BRIEF:
All lines from the one with "raise 기능이 뭔지 알자." through the close of the records below are to be set down exactly, and no others.

═════ SUPPLIED ENTRIES

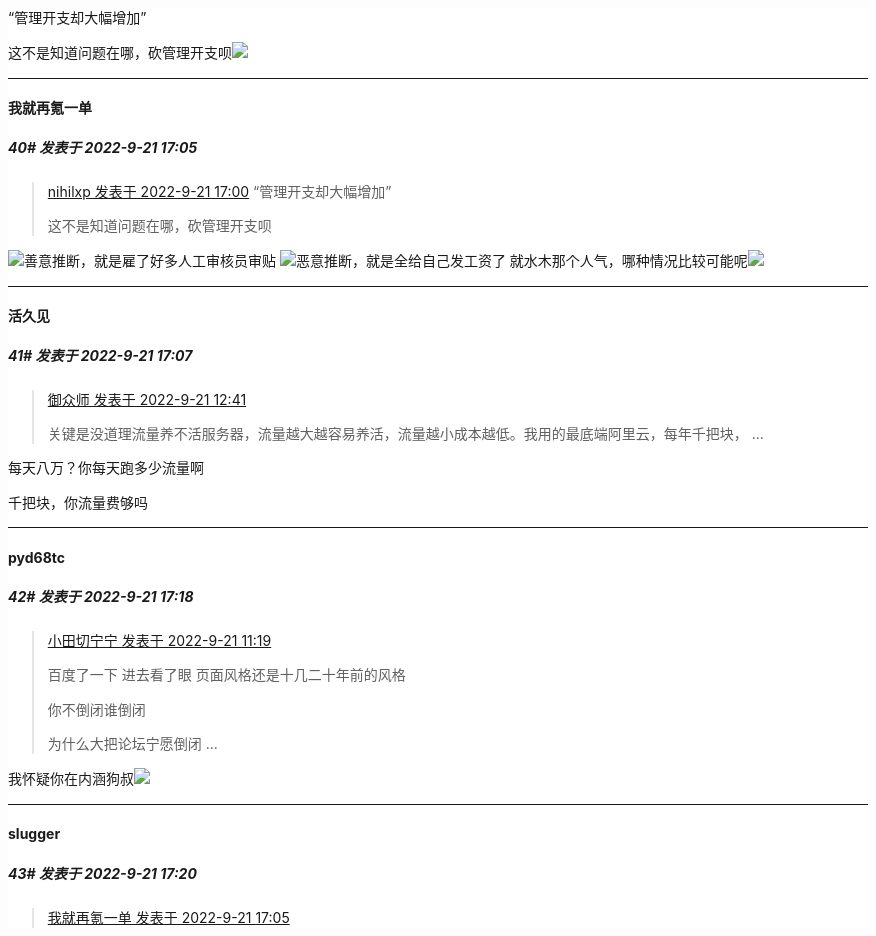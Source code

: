 “管理开支却大幅增加”

这不是知道问题在哪，砍管理开支呗<img src="https://static.saraba1st.com/image/smiley/face2017/050.png" referrerpolicy="no-referrer">

*****

####  我就再氪一单  
##### 40#       发表于 2022-9-21 17:05

<blockquote><a href="httphttps://bbs.saraba1st.com/2b/forum.php?mod=redirect&amp;goto=findpost&amp;pid=57582832&amp;ptid=2095833" target="_blank">nihilxp 发表于 2022-9-21 17:00</a>
“管理开支却大幅增加”

这不是知道问题在哪，砍管理开支呗</blockquote>
<img src="https://static.saraba1st.com/image/smiley/face2017/002.png" referrerpolicy="no-referrer">善意推断，就是雇了好多人工审核员审贴
<img src="https://static.saraba1st.com/image/smiley/face2017/067.png" referrerpolicy="no-referrer">恶意推断，就是全给自己发工资了
就水木那个人气，哪种情况比较可能呢<img src="https://static.saraba1st.com/image/smiley/face2017/065.png" referrerpolicy="no-referrer">

*****

####  活久见  
##### 41#       发表于 2022-9-21 17:07

<blockquote><a href="httphttps://bbs.saraba1st.com/2b/forum.php?mod=redirect&amp;goto=findpost&amp;pid=57578798&amp;ptid=2095833" target="_blank">御众师 发表于 2022-9-21 12:41</a>

关键是没道理流量养不活服务器，流量越大越容易养活，流量越小成本越低。我用的最底端阿里云，每年千把块， ...</blockquote>
每天八万？你每天跑多少流量啊

千把块，你流量费够吗

*****

####  pyd68tc  
##### 42#       发表于 2022-9-21 17:18

<blockquote><a href="httphttps://bbs.saraba1st.com/2b/forum.php?mod=redirect&amp;goto=findpost&amp;pid=57577724&amp;ptid=2095833" target="_blank">小田切宁宁 发表于 2022-9-21 11:19</a>

百度了一下 进去看了眼 页面风格还是十几二十年前的风格 

你不倒闭谁倒闭 

为什么大把论坛宁愿倒闭 ...</blockquote>
我怀疑你在内涵狗叔<img src="https://static.saraba1st.com/image/smiley/face2017/048.png" referrerpolicy="no-referrer">

*****

####  slugger  
##### 43#       发表于 2022-9-21 17:20

<blockquote><a href="httphttps://bbs.saraba1st.com/2b/forum.php?mod=redirect&amp;goto=findpost&amp;pid=57582889&amp;ptid=2095833" target="_blank">我就再氪一单 发表于 2022-9-21 17:05</a>
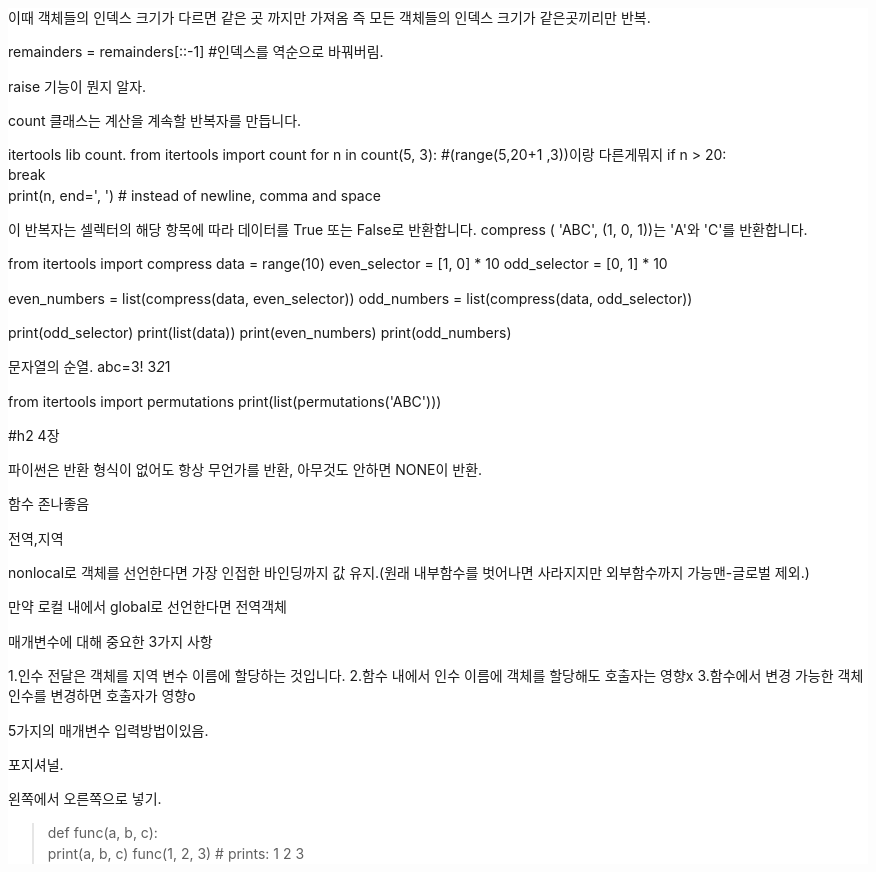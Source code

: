 이때 객체들의 인덱스 크기가 다르면 같은 곳 까지만 가져옴
즉 모든 객체들의 인덱스 크기가 같은곳끼리만 반복.

remainders = remainders[::-1] #인덱스를 역순으로 바꿔버림.

raise 기능이 뭔지 알자.

count 클래스는 계산을 계속할 반복자를 만듭니다.

itertools lib count.
from itertools import count
for n in count(5, 3):    #(range(5,20+1 ,3))이랑 다른게뭐지
if n > 20:        
break    
print(n, end=', ')  # instead of newline, comma and space

이 반복자는 셀렉터의 해당 항목에 따라 데이터를 True 또는 False로 반환합니다. compress ( 'ABC', (1, 0, 1))는 'A'와 'C'를 반환합니다.

from itertools import compress
data = range(10)
even_selector = [1, 0] * 10
odd_selector = [0, 1] * 10

even_numbers = list(compress(data, even_selector))
odd_numbers = list(compress(data, odd_selector))

print(odd_selector)
print(list(data))
print(even_numbers)
print(odd_numbers)

문자열의 순열. abc=3! 3*2*1   

from itertools import permutations
print(list(permutations('ABC')))


#h2 4장 

파이썬은 반환 형식이 없어도 항상 무언가를 반환, 아무것도 안하면
NONE이 반환.

함수 존나좋음

전역,지역

nonlocal로 객체를 선언한다면 가장 인접한 바인딩까지 값 유지.(원래 내부함수를 벗어나면 사라지지만 외부함수까지 가능맨-글로벌 제외.)

만약 로컬 내에서 global로 선언한다면 전역객체

매개변수에 대해 중요한 3가지 사항

1.인수 전달은 객체를 지역 변수 이름에 할당하는 것입니다.
2.함수 내에서 인수 이름에 객체를 할당해도 호출자는 영향x
3.함수에서 변경 가능한 객체 인수를 변경하면 호출자가 영향o

5가지의 매개변수 입력방법이있음.

포지셔널.

왼쪽에서 오른쪽으로 넣기.
>def func(a, b, c):    
  print(a, b, c)
func(1, 2, 3)  # prints: 1 2 3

══════════

RESULT OF THE TASK:
raise 기능이 뭔지 알자.

count 클래스는 계산을 계속할 반복자를 만듭니다.

itertools lib count.
from itertools import count
for n in count(5, 3):    #(range(5,20+1 ,3))이랑 다른게뭐지
if n > 20:        
break    
print(n, end=', ')  # instead of newline, comma and space

이 반복자는 셀렉터의 해당 항목에 따라 데이터를 True 또는 False로 반환합니다. compress ( 'ABC', (1, 0, 1))는 'A'와 'C'를 반환합니다.

from itertools import compress
data = range(10)
even_selector = [1, 0] * 10
odd_selector = [0, 1] * 10

even_numbers = list(compress(data, even_selector))
odd_numbers = list(compress(data, odd_selector))

print(odd_selector)
print(list(data))
print(even_numbers)
print(odd_numbers)

문자열의 순열. abc=3! 3*2*1   

from itertools import permutations
print(list(permutations('ABC')))


#h2 4장 

파이썬은 반환 형식이 없어도 항상 무언가를 반환, 아무것도 안하면
NONE이 반환.

함수 존나좋음

전역,지역

nonlocal로 객체를 선언한다면 가장 인접한 바인딩까지 값 유지.(원래 내부함수를 벗어나면 사라지지만 외부함수까지 가능맨-글로벌 제외.)

만약 로컬 내에서 global로 선언한다면 전역객체

매개변수에 대해 중요한 3가지 사항

1.인수 전달은 객체를 지역 변수 이름에 할당하는 것입니다.
2.함수 내에서 인수 이름에 객체를 할당해도 호출자는 영향x
3.함수에서 변경 가능한 객체 인수를 변경하면 호출자가 영향o

5가지의 매개변수 입력방법이있음.

포지셔널.

왼쪽에서 오른쪽으로 넣기.
>def func(a, b, c):    
  print(a, b, c)
func(1, 2, 3)  # prints: 1 2 3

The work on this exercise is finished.